[The task]
From the first line of the entries below through the line bearing "5. **[Drip](https://www.drip.com/)**", write out each line exactly. Omit pictures.

Collected data:

##########

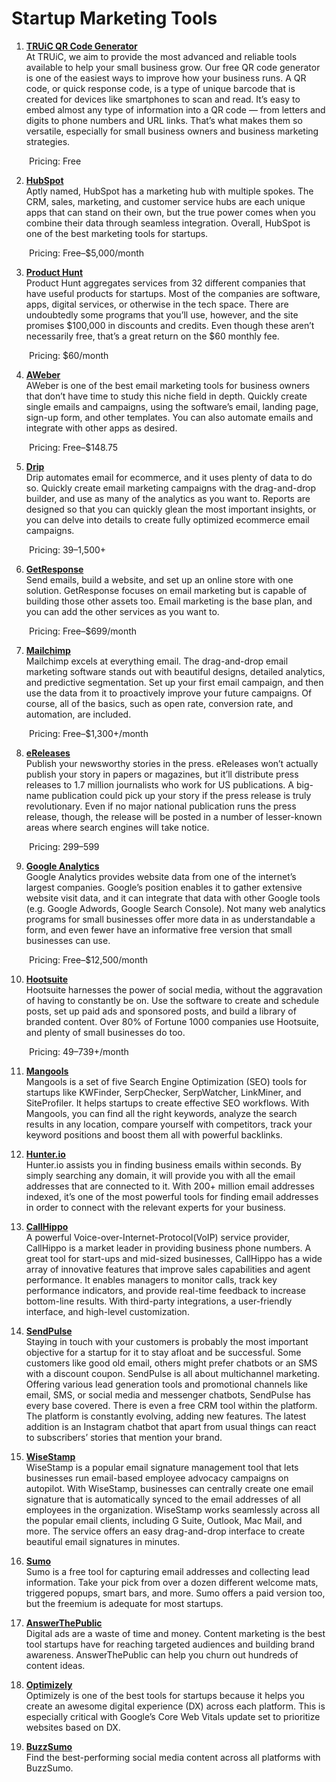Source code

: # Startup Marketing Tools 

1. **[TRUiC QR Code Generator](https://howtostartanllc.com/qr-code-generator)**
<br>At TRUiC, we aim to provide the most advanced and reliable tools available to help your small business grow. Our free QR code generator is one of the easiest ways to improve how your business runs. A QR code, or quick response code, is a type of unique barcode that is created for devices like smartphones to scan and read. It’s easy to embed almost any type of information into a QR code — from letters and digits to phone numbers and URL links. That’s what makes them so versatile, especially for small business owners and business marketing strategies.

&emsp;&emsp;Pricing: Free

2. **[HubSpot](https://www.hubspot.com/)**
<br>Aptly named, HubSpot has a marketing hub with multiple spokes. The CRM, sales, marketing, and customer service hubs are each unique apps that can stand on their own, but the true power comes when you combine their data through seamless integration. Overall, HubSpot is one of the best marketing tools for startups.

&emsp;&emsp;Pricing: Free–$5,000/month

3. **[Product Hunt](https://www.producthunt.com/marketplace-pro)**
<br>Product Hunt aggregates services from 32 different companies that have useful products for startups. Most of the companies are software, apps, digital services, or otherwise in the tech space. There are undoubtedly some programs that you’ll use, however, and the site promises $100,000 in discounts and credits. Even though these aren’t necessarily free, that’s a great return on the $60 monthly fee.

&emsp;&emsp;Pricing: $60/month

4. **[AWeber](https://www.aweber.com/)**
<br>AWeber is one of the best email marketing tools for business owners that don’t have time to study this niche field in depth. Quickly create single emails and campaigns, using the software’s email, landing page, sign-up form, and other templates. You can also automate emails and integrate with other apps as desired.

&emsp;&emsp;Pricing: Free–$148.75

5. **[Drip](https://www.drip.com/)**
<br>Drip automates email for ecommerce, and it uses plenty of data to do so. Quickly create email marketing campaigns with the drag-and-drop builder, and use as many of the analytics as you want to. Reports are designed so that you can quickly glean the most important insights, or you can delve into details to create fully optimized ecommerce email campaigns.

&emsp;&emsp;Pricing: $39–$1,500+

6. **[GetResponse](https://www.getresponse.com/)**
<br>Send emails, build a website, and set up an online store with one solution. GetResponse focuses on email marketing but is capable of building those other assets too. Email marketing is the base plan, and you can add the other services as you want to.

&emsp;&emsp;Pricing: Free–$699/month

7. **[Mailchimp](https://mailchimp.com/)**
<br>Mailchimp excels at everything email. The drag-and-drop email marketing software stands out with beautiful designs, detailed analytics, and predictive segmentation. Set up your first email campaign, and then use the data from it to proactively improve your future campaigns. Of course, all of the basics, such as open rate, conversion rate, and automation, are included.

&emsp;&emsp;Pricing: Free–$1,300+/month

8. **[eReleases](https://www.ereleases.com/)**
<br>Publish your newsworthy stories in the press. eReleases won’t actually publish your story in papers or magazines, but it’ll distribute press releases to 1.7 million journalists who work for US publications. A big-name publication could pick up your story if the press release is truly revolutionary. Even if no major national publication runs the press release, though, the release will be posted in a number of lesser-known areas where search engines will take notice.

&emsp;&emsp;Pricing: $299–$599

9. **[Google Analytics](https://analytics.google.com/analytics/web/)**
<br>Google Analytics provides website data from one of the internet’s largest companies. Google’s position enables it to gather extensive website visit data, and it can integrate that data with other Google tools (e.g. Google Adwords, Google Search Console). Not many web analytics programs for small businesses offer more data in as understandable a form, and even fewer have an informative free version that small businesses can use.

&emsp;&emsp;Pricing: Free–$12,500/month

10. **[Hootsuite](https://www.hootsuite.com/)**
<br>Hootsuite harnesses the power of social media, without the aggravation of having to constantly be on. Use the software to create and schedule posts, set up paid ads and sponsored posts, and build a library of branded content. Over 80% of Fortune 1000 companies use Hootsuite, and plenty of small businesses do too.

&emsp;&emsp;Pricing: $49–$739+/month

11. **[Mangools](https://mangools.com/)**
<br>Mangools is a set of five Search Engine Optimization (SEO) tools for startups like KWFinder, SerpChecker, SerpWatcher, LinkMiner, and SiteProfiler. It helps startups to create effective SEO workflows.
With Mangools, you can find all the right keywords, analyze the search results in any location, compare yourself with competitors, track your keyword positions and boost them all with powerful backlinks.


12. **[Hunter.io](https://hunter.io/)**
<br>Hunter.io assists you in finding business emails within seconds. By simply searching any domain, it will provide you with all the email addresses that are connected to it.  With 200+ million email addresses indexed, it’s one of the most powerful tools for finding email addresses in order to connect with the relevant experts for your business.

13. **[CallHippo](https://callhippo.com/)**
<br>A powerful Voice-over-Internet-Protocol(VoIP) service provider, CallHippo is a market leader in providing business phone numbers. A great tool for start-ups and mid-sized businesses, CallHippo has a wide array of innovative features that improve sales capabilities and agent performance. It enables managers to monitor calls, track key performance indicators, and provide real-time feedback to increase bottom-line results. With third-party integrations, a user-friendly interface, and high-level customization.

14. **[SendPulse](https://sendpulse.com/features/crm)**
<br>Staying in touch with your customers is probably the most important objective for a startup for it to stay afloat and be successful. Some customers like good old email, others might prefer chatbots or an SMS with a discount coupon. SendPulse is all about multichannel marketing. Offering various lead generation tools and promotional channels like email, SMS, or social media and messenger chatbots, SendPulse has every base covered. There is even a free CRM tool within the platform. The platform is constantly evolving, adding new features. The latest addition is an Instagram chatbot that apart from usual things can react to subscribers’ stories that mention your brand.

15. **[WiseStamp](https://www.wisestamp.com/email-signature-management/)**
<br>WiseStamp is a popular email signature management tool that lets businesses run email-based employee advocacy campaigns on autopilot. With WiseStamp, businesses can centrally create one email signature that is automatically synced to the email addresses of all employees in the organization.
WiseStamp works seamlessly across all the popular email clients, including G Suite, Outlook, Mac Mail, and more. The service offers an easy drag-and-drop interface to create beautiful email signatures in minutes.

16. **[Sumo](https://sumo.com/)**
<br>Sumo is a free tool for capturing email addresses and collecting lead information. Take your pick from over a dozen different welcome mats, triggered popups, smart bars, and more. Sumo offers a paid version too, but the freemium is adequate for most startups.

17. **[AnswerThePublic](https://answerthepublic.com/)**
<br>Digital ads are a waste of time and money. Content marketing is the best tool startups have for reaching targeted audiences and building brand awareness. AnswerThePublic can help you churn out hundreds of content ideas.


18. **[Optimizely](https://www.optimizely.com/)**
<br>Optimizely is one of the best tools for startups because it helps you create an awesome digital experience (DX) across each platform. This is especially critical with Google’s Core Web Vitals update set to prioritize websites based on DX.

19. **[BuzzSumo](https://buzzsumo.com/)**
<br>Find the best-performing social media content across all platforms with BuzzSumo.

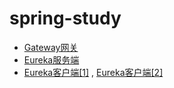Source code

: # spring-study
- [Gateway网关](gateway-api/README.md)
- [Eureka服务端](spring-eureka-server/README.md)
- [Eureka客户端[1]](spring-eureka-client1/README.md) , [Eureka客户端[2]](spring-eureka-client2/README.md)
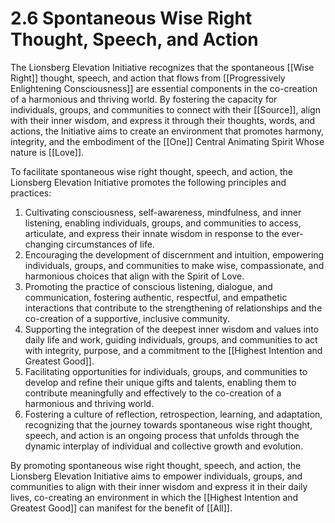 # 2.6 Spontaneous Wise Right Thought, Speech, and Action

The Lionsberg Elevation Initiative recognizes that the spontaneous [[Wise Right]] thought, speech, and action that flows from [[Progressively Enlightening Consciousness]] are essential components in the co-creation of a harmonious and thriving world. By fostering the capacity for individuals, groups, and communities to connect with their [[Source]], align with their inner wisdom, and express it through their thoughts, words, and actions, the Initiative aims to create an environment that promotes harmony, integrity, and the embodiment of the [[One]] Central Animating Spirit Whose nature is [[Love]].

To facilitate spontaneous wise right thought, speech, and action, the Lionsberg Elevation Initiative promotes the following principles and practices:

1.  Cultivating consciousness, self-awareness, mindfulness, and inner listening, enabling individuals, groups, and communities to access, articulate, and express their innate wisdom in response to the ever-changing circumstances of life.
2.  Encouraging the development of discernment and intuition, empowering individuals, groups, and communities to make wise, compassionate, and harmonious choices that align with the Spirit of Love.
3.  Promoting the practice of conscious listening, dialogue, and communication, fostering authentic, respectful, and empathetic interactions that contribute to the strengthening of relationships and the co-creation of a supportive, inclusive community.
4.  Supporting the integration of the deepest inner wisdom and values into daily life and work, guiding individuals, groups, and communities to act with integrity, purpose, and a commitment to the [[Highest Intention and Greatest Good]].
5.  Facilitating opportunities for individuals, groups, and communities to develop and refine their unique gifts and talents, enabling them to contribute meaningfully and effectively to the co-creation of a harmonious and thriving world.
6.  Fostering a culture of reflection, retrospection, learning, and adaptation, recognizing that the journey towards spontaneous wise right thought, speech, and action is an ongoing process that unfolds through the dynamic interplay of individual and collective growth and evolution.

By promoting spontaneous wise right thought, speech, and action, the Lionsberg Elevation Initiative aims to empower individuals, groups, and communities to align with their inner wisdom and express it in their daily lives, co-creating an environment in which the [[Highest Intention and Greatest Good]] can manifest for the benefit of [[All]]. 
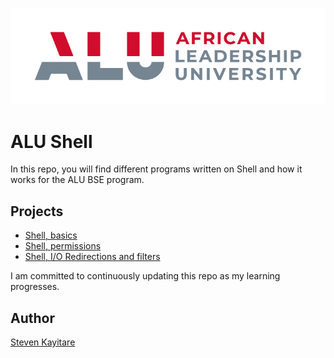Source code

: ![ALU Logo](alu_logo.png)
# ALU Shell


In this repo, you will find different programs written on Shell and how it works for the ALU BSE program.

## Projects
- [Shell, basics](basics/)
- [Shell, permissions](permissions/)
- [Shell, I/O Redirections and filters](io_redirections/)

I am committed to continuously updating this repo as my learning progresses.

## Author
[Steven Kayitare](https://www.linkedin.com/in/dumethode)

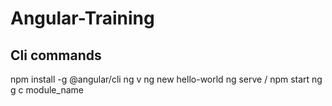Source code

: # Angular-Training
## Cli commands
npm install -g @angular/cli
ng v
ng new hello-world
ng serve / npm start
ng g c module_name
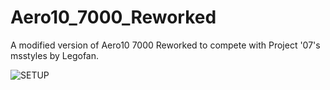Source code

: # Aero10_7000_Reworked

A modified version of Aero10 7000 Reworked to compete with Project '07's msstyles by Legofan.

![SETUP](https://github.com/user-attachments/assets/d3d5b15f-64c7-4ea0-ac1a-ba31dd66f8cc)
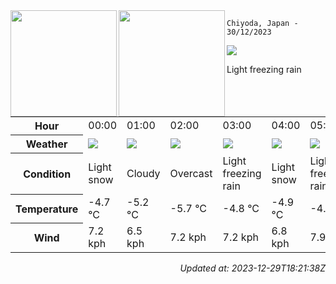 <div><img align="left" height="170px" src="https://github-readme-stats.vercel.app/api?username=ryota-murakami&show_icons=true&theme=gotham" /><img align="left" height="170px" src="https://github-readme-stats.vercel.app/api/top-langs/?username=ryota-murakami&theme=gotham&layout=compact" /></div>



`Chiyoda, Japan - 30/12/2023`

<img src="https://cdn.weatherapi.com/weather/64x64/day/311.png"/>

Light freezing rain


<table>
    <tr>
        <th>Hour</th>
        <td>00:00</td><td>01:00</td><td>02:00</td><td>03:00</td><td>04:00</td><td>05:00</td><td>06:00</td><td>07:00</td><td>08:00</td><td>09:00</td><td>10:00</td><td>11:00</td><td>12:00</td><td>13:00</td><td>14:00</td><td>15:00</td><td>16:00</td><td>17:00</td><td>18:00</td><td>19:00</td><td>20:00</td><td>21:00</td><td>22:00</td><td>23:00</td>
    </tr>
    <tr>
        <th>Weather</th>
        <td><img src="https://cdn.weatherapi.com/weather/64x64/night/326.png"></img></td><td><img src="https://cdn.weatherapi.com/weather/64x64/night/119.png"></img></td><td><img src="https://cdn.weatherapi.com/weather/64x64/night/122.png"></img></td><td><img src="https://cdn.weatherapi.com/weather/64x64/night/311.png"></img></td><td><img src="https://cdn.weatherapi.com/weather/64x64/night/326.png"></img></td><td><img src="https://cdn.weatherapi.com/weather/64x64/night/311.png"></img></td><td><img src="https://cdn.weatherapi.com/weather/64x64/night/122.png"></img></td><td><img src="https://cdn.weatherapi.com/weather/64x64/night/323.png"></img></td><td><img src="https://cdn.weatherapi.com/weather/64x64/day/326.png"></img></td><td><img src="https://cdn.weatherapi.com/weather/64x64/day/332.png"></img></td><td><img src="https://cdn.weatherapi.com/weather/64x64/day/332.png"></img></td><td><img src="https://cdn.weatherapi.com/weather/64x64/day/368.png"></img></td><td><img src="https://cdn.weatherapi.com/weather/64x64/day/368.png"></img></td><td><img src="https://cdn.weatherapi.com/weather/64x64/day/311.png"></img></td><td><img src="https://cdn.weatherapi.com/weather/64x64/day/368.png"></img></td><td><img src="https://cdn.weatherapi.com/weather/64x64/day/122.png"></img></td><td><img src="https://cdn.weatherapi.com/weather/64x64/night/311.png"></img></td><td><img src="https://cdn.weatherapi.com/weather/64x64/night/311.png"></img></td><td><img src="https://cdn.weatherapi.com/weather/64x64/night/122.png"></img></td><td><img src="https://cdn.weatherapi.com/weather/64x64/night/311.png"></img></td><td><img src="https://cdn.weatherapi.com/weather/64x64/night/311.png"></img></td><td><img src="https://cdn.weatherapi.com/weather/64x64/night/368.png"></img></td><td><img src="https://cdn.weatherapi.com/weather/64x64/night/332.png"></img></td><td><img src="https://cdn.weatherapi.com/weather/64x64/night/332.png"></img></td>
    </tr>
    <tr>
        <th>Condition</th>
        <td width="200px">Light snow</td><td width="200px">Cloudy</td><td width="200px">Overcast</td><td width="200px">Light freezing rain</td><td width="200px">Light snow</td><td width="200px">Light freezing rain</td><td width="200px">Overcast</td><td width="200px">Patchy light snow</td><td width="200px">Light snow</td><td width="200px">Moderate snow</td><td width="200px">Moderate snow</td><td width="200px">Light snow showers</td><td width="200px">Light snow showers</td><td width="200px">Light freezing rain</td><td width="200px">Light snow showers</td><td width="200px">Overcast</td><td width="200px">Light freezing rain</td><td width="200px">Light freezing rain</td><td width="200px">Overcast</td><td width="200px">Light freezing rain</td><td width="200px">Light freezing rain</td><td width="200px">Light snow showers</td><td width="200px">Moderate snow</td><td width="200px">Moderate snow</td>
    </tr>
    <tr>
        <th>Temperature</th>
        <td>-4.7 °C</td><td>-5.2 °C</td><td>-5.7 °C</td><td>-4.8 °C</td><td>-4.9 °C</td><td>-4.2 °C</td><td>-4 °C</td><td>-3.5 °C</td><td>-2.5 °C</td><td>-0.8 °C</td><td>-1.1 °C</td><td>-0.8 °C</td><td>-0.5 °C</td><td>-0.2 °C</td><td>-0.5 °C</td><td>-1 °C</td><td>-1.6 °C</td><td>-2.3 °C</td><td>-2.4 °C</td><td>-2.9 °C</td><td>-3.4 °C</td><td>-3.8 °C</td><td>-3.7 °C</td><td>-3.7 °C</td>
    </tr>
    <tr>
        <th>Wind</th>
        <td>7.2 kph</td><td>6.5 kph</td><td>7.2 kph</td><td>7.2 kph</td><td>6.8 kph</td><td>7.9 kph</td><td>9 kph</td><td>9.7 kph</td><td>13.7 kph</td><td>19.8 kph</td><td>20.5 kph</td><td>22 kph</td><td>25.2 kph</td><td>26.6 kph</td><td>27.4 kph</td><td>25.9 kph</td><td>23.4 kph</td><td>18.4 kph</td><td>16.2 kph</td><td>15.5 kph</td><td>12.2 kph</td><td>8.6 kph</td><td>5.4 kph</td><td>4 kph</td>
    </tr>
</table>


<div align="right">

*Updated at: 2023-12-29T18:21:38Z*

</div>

##########

[Answer to this task]
Source code

: # Startup Marketing Tools 

1. **[TRUiC QR Code Generator](https://howtostartanllc.com/qr-code-generator)**
<br>At TRUiC, we aim to provide the most advanced and reliable tools available to help your small business grow. Our free QR code generator is one of the easiest ways to improve how your business runs. A QR code, or quick response code, is a type of unique barcode that is created for devices like smartphones to scan and read. It’s easy to embed almost any type of information into a QR code — from letters and digits to phone numbers and URL links. That’s what makes them so versatile, especially for small business owners and business marketing strategies.

&emsp;&emsp;Pricing: Free

2. **[HubSpot](https://www.hubspot.com/)**
<br>Aptly named, HubSpot has a marketing hub with multiple spokes. The CRM, sales, marketing, and customer service hubs are each unique apps that can stand on their own, but the true power comes when you combine their data through seamless integration. Overall, HubSpot is one of the best marketing tools for startups.

&emsp;&emsp;Pricing: Free–$5,000/month

3. **[Product Hunt](https://www.producthunt.com/marketplace-pro)**
<br>Product Hunt aggregates services from 32 different companies that have useful products for startups. Most of the companies are software, apps, digital services, or otherwise in the tech space. There are undoubtedly some programs that you’ll use, however, and the site promises $100,000 in discounts and credits. Even though these aren’t necessarily free, that’s a great return on the $60 monthly fee.

&emsp;&emsp;Pricing: $60/month

4. **[AWeber](https://www.aweber.com/)**
<br>AWeber is one of the best email marketing tools for business owners that don’t have time to study this niche field in depth. Quickly create single emails and campaigns, using the software’s email, landing page, sign-up form, and other templates. You can also automate emails and integrate with other apps as desired.

&emsp;&emsp;Pricing: Free–$148.75

5. **[Drip](https://www.drip.com/)**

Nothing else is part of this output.